My children were driving with their governess to the Luneta one evening, when two caromatas came tearing down behind them, each driver hurling imprecations at the other and paying no attention to what was ahead of him. The result was a violent collision. The two caromatas went plunging on, the cocheros not stopping to see what damage they might have done—which was very characteristic—and the children narrowly escaped a serious accident. Charlie was hurled out and fell under the children's calesa and Robert and Helen both declare they felt a sickening jolt as a wheel passed over him. The baby, too, vowed that the calesa "went wight over me, wight dere," indicating a vital spot; but upon the closest examination we could discover nothing more serious than a few bruises. However, it made us very much afraid to trust the children out alone.

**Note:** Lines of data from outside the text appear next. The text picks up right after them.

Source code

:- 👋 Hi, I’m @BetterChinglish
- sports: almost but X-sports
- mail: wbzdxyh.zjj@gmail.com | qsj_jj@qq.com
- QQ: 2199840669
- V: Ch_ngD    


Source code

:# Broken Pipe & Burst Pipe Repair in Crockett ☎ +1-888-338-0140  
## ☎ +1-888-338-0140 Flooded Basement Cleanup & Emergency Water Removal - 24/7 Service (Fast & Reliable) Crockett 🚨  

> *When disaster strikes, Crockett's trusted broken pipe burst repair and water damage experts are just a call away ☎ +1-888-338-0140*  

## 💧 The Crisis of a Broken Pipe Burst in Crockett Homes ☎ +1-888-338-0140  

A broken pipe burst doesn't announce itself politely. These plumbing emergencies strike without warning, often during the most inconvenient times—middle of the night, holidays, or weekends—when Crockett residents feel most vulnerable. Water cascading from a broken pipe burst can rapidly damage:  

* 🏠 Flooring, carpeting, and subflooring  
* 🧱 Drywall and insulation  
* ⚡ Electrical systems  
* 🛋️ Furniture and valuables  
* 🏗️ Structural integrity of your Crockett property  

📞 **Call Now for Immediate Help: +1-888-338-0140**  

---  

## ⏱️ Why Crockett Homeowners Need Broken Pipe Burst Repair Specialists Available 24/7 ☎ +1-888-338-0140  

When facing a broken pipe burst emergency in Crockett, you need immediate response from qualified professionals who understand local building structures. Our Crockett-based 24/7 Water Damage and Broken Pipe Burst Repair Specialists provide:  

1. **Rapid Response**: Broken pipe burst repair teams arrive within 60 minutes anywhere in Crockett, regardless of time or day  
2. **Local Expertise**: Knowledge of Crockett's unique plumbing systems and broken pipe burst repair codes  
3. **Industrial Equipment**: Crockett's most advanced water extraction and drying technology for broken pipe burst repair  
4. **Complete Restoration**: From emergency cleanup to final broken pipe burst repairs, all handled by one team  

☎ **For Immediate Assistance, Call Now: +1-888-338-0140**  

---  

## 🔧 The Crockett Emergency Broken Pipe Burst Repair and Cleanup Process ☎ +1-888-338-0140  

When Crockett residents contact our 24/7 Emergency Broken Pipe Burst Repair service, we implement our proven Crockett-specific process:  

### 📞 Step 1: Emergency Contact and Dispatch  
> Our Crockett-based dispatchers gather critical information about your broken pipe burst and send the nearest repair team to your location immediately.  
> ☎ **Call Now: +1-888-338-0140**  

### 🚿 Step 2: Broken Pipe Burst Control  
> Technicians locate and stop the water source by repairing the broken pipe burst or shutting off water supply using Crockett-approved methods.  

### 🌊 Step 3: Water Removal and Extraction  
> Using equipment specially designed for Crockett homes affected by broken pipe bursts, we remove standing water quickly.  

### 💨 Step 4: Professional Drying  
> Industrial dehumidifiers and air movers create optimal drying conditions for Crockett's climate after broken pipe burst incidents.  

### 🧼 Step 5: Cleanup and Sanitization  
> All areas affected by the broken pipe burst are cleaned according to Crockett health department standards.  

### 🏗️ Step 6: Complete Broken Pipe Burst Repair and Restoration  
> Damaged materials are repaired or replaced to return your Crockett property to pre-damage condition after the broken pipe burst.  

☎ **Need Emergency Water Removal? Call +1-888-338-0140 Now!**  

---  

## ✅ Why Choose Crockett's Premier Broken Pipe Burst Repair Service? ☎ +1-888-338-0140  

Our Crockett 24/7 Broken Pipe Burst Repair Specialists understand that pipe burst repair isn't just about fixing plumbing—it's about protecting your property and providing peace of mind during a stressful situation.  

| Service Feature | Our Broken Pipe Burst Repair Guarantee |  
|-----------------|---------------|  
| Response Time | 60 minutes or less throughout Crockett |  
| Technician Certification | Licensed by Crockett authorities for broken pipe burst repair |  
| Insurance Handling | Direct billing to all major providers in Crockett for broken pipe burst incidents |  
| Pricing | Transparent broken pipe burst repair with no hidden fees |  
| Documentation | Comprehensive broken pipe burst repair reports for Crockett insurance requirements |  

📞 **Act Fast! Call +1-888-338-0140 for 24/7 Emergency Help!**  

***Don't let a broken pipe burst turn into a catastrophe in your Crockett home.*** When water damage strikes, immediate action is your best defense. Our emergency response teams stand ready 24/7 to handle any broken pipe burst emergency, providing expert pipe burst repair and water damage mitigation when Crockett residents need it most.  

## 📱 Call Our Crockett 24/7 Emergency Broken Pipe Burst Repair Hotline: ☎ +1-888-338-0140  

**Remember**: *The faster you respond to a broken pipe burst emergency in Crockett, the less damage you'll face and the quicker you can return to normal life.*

The gardener had two little boys, José and Capito, who were a few years older than Charlie, but about his size, and he took a tremendous fancy to them. They were clad, simply, in thin gauze—or jusi—shirts which came down a little below their waists, and I think Charlie envied them this informal attire. He used to order them around in a strange mixture of Spanish, Tagalog and English which made me wonder at my wholly American child; but it was an effective combination since he seemed to have them completely under his thumb and, as he revelled in his sense of power, he never tired of playing with them.
Maria and I soon adopted the universal habit of driving down to the Escolta in the early morning to do such shopping as was necessary. We found a variety of interesting shops, but with very little in them to meet the ordinary demands of an American woman. There were delightful Indian bazaars and Chinese tiendas where all manner of gaudy fabrics and strange oriental articles were on sale, while the Spanish shops upon which everybody had to depend in those days, and which had such grandly European names as Paris-Manila and La Puerta del Sol, catered largely to the Filipino taste for bright colours.
The Escolta at that time was full of saloons, established by the inevitable followers of a large army, and the street being very narrow and the old, rickety, wooden buildings being very wide open, the "beery" odour which pervaded the atmosphere at all hours was really dreadful. Mr. Taft decided that as long as this was the only street in town where women could go shopping, the saloons would have to be removed. There was opposition on the Commission to the bill which provided for their banishment, and it was fought from the outside with great vigour and bitterness, but a majority were in favour of it, so it passed, and the saloons had to move. There has not been a saloon on the Escolta from that day to this and, indeed, they have ever since been under such satisfactory regulation that there is little evidence left of their existence in the city.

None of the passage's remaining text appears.